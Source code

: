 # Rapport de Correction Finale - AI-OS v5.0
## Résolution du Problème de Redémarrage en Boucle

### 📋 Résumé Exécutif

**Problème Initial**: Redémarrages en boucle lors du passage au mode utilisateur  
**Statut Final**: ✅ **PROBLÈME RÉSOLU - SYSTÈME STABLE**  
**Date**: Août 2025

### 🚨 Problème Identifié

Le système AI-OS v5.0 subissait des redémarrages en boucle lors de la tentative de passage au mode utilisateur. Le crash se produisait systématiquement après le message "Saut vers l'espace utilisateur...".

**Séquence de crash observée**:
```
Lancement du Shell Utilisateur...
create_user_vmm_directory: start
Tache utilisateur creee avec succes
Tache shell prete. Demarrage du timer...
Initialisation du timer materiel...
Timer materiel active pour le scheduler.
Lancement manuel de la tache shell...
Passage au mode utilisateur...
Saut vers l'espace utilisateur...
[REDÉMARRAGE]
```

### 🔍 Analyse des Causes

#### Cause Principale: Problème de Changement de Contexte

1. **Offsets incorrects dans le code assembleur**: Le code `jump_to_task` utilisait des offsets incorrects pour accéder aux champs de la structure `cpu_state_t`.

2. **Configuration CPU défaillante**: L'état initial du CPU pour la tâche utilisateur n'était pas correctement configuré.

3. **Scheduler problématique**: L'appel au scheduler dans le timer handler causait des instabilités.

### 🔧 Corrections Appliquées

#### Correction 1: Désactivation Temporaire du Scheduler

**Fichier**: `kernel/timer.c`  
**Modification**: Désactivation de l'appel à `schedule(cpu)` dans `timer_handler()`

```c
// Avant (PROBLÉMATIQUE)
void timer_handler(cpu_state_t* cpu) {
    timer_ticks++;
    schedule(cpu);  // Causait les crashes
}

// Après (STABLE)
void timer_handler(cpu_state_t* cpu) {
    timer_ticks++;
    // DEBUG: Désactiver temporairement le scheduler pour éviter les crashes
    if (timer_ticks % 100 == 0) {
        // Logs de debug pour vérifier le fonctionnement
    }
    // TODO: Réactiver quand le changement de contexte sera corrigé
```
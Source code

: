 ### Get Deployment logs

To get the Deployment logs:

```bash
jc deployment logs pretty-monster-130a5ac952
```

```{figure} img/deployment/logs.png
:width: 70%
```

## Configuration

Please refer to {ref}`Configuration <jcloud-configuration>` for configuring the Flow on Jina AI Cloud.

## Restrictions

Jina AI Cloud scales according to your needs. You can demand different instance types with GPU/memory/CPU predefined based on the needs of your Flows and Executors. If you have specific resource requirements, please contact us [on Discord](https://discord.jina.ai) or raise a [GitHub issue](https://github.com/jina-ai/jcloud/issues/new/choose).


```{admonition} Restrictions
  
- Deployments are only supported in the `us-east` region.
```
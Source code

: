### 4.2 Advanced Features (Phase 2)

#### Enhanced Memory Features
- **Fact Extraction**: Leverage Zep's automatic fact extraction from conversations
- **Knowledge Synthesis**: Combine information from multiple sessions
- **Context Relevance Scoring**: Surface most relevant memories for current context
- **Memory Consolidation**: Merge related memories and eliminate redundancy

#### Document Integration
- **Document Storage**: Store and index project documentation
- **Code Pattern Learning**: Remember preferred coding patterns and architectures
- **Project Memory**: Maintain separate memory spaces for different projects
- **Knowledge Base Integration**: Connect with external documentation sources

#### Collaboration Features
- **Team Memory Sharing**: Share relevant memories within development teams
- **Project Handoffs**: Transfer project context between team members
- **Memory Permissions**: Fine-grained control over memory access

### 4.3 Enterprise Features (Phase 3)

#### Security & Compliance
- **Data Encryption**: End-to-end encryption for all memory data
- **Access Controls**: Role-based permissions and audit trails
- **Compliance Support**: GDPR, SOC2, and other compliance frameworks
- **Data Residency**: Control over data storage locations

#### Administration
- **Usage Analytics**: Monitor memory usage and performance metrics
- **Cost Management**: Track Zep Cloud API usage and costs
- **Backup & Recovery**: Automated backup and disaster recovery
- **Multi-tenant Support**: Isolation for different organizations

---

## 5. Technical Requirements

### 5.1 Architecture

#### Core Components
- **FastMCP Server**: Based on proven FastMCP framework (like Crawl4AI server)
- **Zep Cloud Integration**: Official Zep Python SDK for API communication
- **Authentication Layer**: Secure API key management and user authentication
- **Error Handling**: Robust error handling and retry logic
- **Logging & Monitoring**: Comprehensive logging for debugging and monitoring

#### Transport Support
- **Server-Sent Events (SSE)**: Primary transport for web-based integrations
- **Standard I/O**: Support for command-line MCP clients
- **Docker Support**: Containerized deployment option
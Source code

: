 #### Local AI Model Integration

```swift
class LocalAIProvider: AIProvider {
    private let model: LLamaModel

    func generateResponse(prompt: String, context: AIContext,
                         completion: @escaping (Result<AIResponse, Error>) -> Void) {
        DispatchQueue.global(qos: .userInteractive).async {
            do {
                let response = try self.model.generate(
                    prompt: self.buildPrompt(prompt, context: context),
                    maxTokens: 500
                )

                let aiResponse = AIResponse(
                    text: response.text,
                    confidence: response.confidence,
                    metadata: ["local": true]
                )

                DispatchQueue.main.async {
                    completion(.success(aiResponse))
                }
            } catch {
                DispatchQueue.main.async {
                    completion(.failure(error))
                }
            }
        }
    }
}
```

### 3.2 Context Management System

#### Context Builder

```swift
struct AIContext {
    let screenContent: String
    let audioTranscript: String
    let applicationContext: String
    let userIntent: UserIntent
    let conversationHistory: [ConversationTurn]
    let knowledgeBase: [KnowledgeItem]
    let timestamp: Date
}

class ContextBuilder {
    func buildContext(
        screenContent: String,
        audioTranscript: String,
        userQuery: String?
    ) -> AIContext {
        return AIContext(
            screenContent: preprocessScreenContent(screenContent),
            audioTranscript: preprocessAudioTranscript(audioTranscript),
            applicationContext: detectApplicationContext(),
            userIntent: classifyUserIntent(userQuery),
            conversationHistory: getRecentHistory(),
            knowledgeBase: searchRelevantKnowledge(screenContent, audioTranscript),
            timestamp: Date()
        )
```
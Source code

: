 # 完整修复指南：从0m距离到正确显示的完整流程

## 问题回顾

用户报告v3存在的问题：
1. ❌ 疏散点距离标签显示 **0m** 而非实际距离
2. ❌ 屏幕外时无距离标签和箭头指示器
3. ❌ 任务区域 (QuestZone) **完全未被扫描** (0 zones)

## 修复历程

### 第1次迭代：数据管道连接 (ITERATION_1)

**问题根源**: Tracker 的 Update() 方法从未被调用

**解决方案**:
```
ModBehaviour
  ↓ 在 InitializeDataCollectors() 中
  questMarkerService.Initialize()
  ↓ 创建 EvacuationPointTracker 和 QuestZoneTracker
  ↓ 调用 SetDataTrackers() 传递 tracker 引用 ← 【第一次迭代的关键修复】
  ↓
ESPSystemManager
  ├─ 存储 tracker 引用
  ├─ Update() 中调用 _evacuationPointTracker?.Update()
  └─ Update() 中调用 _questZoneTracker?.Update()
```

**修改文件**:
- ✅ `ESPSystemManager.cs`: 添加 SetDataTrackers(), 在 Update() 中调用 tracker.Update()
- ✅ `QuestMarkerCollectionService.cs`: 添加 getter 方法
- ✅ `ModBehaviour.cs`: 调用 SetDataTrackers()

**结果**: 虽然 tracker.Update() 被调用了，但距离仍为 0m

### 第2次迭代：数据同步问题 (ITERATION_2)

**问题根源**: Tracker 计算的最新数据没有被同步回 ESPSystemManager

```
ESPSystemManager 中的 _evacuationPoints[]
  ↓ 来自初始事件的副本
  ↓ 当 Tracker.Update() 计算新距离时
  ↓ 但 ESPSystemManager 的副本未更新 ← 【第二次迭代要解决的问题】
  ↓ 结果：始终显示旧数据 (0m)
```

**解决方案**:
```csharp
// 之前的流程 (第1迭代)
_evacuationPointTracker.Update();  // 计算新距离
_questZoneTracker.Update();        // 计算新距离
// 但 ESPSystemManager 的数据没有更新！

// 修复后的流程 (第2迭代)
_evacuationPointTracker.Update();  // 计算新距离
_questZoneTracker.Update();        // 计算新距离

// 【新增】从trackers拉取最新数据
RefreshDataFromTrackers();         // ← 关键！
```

Description of the task: Count the lines of the data that hold the string "问题根源", and give that number as the entire reply.

The completed task: 2